● Activity
Output each of the entries exactly, skipping every picture they contain.

Rendered images with source text:
┌────────

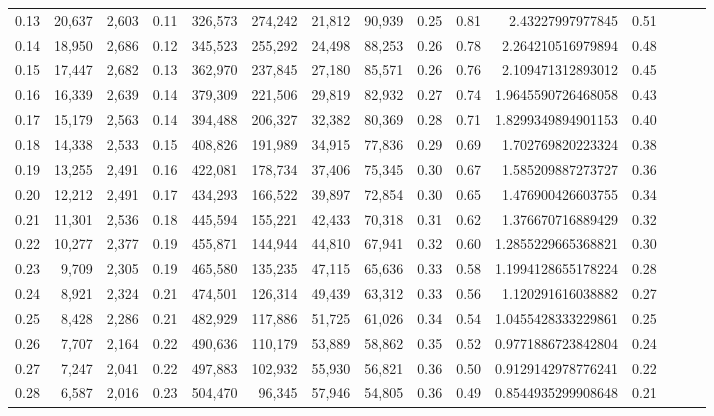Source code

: \begin{tabular}{rrrrrrrrrrrrrrr}
0.13 &  20,637 &  2,603 &  0.11 &  326,573 &  274,242 &   21,812 &   90,939 &  0.25 &  0.81 &       2.43227997977845 &      0.51 \\
0.14 &  18,950 &  2,686 &  0.12 &  345,523 &  255,292 &   24,498 &   88,253 &  0.26 &  0.78 &      2.264210516979894 &      0.48 \\
0.15 &  17,447 &  2,682 &  0.13 &  362,970 &  237,845 &   27,180 &   85,571 &  0.26 &  0.76 &      2.109471312893012 &      0.45 \\
0.16 &  16,339 &  2,639 &  0.14 &  379,309 &  221,506 &   29,819 &   82,932 &  0.27 &  0.74 &     1.9645590726468058 &      0.43 \\
0.17 &  15,179 &  2,563 &  0.14 &  394,488 &  206,327 &   32,382 &   80,369 &  0.28 &  0.71 &     1.8299349894901153 &      0.40 \\
0.18 &  14,338 &  2,533 &  0.15 &  408,826 &  191,989 &   34,915 &   77,836 &  0.29 &  0.69 &      1.702769820223324 &      0.38 \\
0.19 &  13,255 &  2,491 &  0.16 &  422,081 &  178,734 &   37,406 &   75,345 &  0.30 &  0.67 &      1.585209887273727 &      0.36 \\
0.20 &  12,212 &  2,491 &  0.17 &  434,293 &  166,522 &   39,897 &   72,854 &  0.30 &  0.65 &      1.476900426603755 &      0.34 \\
0.21 &  11,301 &  2,536 &  0.18 &  445,594 &  155,221 &   42,433 &   70,318 &  0.31 &  0.62 &      1.376670716889429 &      0.32 \\
0.22 &  10,277 &  2,377 &  0.19 &  455,871 &  144,944 &   44,810 &   67,941 &  0.32 &  0.60 &     1.2855229665368821 &      0.30 \\
0.23 &   9,709 &  2,305 &  0.19 &  465,580 &  135,235 &   47,115 &   65,636 &  0.33 &  0.58 &     1.1994128655178224 &      0.28 \\
0.24 &   8,921 &  2,324 &  0.21 &  474,501 &  126,314 &   49,439 &   63,312 &  0.33 &  0.56 &      1.120291616038882 &      0.27 \\
0.25 &   8,428 &  2,286 &  0.21 &  482,929 &  117,886 &   51,725 &   61,026 &  0.34 &  0.54 &     1.0455428333229861 &      0.25 \\
0.26 &   7,707 &  2,164 &  0.22 &  490,636 &  110,179 &   53,889 &   58,862 &  0.35 &  0.52 &     0.9771886723842804 &      0.24 \\
0.27 &   7,247 &  2,041 &  0.22 &  497,883 &  102,932 &   55,930 &   56,821 &  0.36 &  0.50 &     0.9129142978776241 &      0.22 \\
0.28 &   6,587 &  2,016 &  0.23 &  504,470 &   96,345 &   57,946 &   54,805 &  0.36 &  0.49 &     0.8544935299908648 &      0.21 \\

\end{tabular}

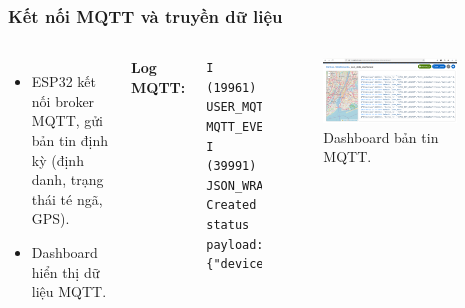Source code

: \begin{frame}[t,fragile]
\frametitle{Kết nối MQTT và truyền dữ liệu}
\begin{columns}[T]
    \begin{itemize}
        \item ESP32 kết nối broker MQTT, gửi bản tin định kỳ (định danh, trạng thái té ngã, GPS).
        \item Dashboard hiển thị dữ liệu MQTT.
    \end{itemize}
    \textbf{Log MQTT:}
    \begin{verbatim}
I (19961) USER_MQTT: MQTT_EVENT_CONNECTED
I (39991) JSON_WRAPPER: Created status payload:
{"device_id":"ESP32_DEV_76E48B","fall_detected":false}
    \end{verbatim}
    \begin{figure}
        \centering
        \includegraphics[width=0.9\textwidth]{images/json_data_dashboard.png}
        \caption{Dashboard bản tin MQTT.}
        \label{fig:mqtt_dashboard}
    \end{figure}
\end{columns}
\end{frame}


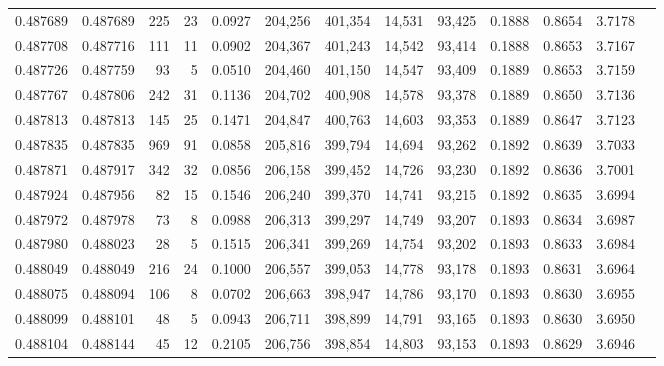 \begin{tabular}{rrrrrrrrrrrrr}
0.487689 & 0.487689 &   225 &    23 &                                     0.0927 & 204,256 & 401,354 &  14,531 &  93,425 & 0.1888 & 0.8654 & 3.7178 \\
0.487708 & 0.487716 &   111 &    11 &                                     0.0902 & 204,367 & 401,243 &  14,542 &  93,414 & 0.1888 & 0.8653 & 3.7167 \\
0.487726 & 0.487759 &    93 &     5 &                                     0.0510 & 204,460 & 401,150 &  14,547 &  93,409 & 0.1889 & 0.8653 & 3.7159 \\
0.487767 & 0.487806 &   242 &    31 &                                     0.1136 & 204,702 & 400,908 &  14,578 &  93,378 & 0.1889 & 0.8650 & 3.7136 \\
0.487813 & 0.487813 &   145 &    25 &                                     0.1471 & 204,847 & 400,763 &  14,603 &  93,353 & 0.1889 & 0.8647 & 3.7123 \\
0.487835 & 0.487835 &   969 &    91 &                                     0.0858 & 205,816 & 399,794 &  14,694 &  93,262 & 0.1892 & 0.8639 & 3.7033 \\
0.487871 & 0.487917 &   342 &    32 &                                     0.0856 & 206,158 & 399,452 &  14,726 &  93,230 & 0.1892 & 0.8636 & 3.7001 \\
0.487924 & 0.487956 &    82 &    15 &                                     0.1546 & 206,240 & 399,370 &  14,741 &  93,215 & 0.1892 & 0.8635 & 3.6994 \\
0.487972 & 0.487978 &    73 &     8 &                                     0.0988 & 206,313 & 399,297 &  14,749 &  93,207 & 0.1893 & 0.8634 & 3.6987 \\
0.487980 & 0.488023 &    28 &     5 &                                     0.1515 & 206,341 & 399,269 &  14,754 &  93,202 & 0.1893 & 0.8633 & 3.6984 \\
0.488049 & 0.488049 &   216 &    24 &                                     0.1000 & 206,557 & 399,053 &  14,778 &  93,178 & 0.1893 & 0.8631 & 3.6964 \\
0.488075 & 0.488094 &   106 &     8 &                                     0.0702 & 206,663 & 398,947 &  14,786 &  93,170 & 0.1893 & 0.8630 & 3.6955 \\
0.488099 & 0.488101 &    48 &     5 &                                     0.0943 & 206,711 & 398,899 &  14,791 &  93,165 & 0.1893 & 0.8630 & 3.6950 \\
0.488104 & 0.488144 &    45 &    12 &                                     0.2105 & 206,756 & 398,854 &  14,803 &  93,153 & 0.1893 & 0.8629 & 3.6946 \\

\end{tabular}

└────────

● Written solution
Source code

: \begin{tabular}{rrrrrrrrrrrrrrr}
0.13 &  20,637 &  2,603 &  0.11 &  326,573 &  274,242 &   21,812 &   90,939 &  0.25 &  0.81 &       2.43227997977845 &      0.51 \\
0.14 &  18,950 &  2,686 &  0.12 &  345,523 &  255,292 &   24,498 &   88,253 &  0.26 &  0.78 &      2.264210516979894 &      0.48 \\
0.15 &  17,447 &  2,682 &  0.13 &  362,970 &  237,845 &   27,180 &   85,571 &  0.26 &  0.76 &      2.109471312893012 &      0.45 \\
0.16 &  16,339 &  2,639 &  0.14 &  379,309 &  221,506 &   29,819 &   82,932 &  0.27 &  0.74 &     1.9645590726468058 &      0.43 \\
0.17 &  15,179 &  2,563 &  0.14 &  394,488 &  206,327 &   32,382 &   80,369 &  0.28 &  0.71 &     1.8299349894901153 &      0.40 \\
0.18 &  14,338 &  2,533 &  0.15 &  408,826 &  191,989 &   34,915 &   77,836 &  0.29 &  0.69 &      1.702769820223324 &      0.38 \\
0.19 &  13,255 &  2,491 &  0.16 &  422,081 &  178,734 &   37,406 &   75,345 &  0.30 &  0.67 &      1.585209887273727 &      0.36 \\
0.20 &  12,212 &  2,491 &  0.17 &  434,293 &  166,522 &   39,897 &   72,854 &  0.30 &  0.65 &      1.476900426603755 &      0.34 \\
0.21 &  11,301 &  2,536 &  0.18 &  445,594 &  155,221 &   42,433 &   70,318 &  0.31 &  0.62 &      1.376670716889429 &      0.32 \\
0.22 &  10,277 &  2,377 &  0.19 &  455,871 &  144,944 &   44,810 &   67,941 &  0.32 &  0.60 &     1.2855229665368821 &      0.30 \\
0.23 &   9,709 &  2,305 &  0.19 &  465,580 &  135,235 &   47,115 &   65,636 &  0.33 &  0.58 &     1.1994128655178224 &      0.28 \\
0.24 &   8,921 &  2,324 &  0.21 &  474,501 &  126,314 &   49,439 &   63,312 &  0.33 &  0.56 &      1.120291616038882 &      0.27 \\
0.25 &   8,428 &  2,286 &  0.21 &  482,929 &  117,886 &   51,725 &   61,026 &  0.34 &  0.54 &     1.0455428333229861 &      0.25 \\
0.26 &   7,707 &  2,164 &  0.22 &  490,636 &  110,179 &   53,889 &   58,862 &  0.35 &  0.52 &     0.9771886723842804 &      0.24 \\
0.27 &   7,247 &  2,041 &  0.22 &  497,883 &  102,932 &   55,930 &   56,821 &  0.36 &  0.50 &     0.9129142978776241 &      0.22 \\
0.28 &   6,587 &  2,016 &  0.23 &  504,470 &   96,345 &   57,946 &   54,805 &  0.36 &  0.49 &     0.8544935299908648 &      0.21 \\

\end{tabular}

Source code

: \begin{frame}[t,fragile]
\frametitle{Kết nối MQTT và truyền dữ liệu}
\begin{columns}[T]
    \begin{itemize}
        \item ESP32 kết nối broker MQTT, gửi bản tin định kỳ (định danh, trạng thái té ngã, GPS).
        \item Dashboard hiển thị dữ liệu MQTT.
    \end{itemize}
    \textbf{Log MQTT:}
    \begin{verbatim}
I (19961) USER_MQTT: MQTT_EVENT_CONNECTED
I (39991) JSON_WRAPPER: Created status payload:
{"device_id":"ESP32_DEV_76E48B","fall_detected":false}
    \end{verbatim}
    \begin{figure}
        \centering
        \includegraphics[width=0.9\textwidth]{images/json_data_dashboard.png}
        \caption{Dashboard bản tin MQTT.}
        \label{fig:mqtt_dashboard}
    \end{figure}
\end{columns}
\end{frame}


 \begin{tabular}{rrrrrrrrrrrrr}
0.487689 & 0.487689 &   225 &    23 &                                     0.0927 & 204,256 & 401,354 &  14,531 &  93,425 & 0.1888 & 0.8654 & 3.7178 \\
0.487708 & 0.487716 &   111 &    11 &                                     0.0902 & 204,367 & 401,243 &  14,542 &  93,414 & 0.1888 & 0.8653 & 3.7167 \\
0.487726 & 0.487759 &    93 &     5 &                                     0.0510 & 204,460 & 401,150 &  14,547 &  93,409 & 0.1889 & 0.8653 & 3.7159 \\
0.487767 & 0.487806 &   242 &    31 &                                     0.1136 & 204,702 & 400,908 &  14,578 &  93,378 & 0.1889 & 0.8650 & 3.7136 \\
0.487813 & 0.487813 &   145 &    25 &                                     0.1471 & 204,847 & 400,763 &  14,603 &  93,353 & 0.1889 & 0.8647 & 3.7123 \\
0.487835 & 0.487835 &   969 &    91 &                                     0.0858 & 205,816 & 399,794 &  14,694 &  93,262 & 0.1892 & 0.8639 & 3.7033 \\
0.487871 & 0.487917 &   342 &    32 &                                     0.0856 & 206,158 & 399,452 &  14,726 &  93,230 & 0.1892 & 0.8636 & 3.7001 \\
0.487924 & 0.487956 &    82 &    15 &                                     0.1546 & 206,240 & 399,370 &  14,741 &  93,215 & 0.1892 & 0.8635 & 3.6994 \\
0.487972 & 0.487978 &    73 &     8 &                                     0.0988 & 206,313 & 399,297 &  14,749 &  93,207 & 0.1893 & 0.8634 & 3.6987 \\
0.487980 & 0.488023 &    28 &     5 &                                     0.1515 & 206,341 & 399,269 &  14,754 &  93,202 & 0.1893 & 0.8633 & 3.6984 \\
0.488049 & 0.488049 &   216 &    24 &                                     0.1000 & 206,557 & 399,053 &  14,778 &  93,178 & 0.1893 & 0.8631 & 3.6964 \\
0.488075 & 0.488094 &   106 &     8 &                                     0.0702 & 206,663 & 398,947 &  14,786 &  93,170 & 0.1893 & 0.8630 & 3.6955 \\
0.488099 & 0.488101 &    48 &     5 &                                     0.0943 & 206,711 & 398,899 &  14,791 &  93,165 & 0.1893 & 0.8630 & 3.6950 \\
0.488104 & 0.488144 &    45 &    12 &                                     0.2105 & 206,756 & 398,854 &  14,803 &  93,153 & 0.1893 & 0.8629 & 3.6946 \\

\end{tabular}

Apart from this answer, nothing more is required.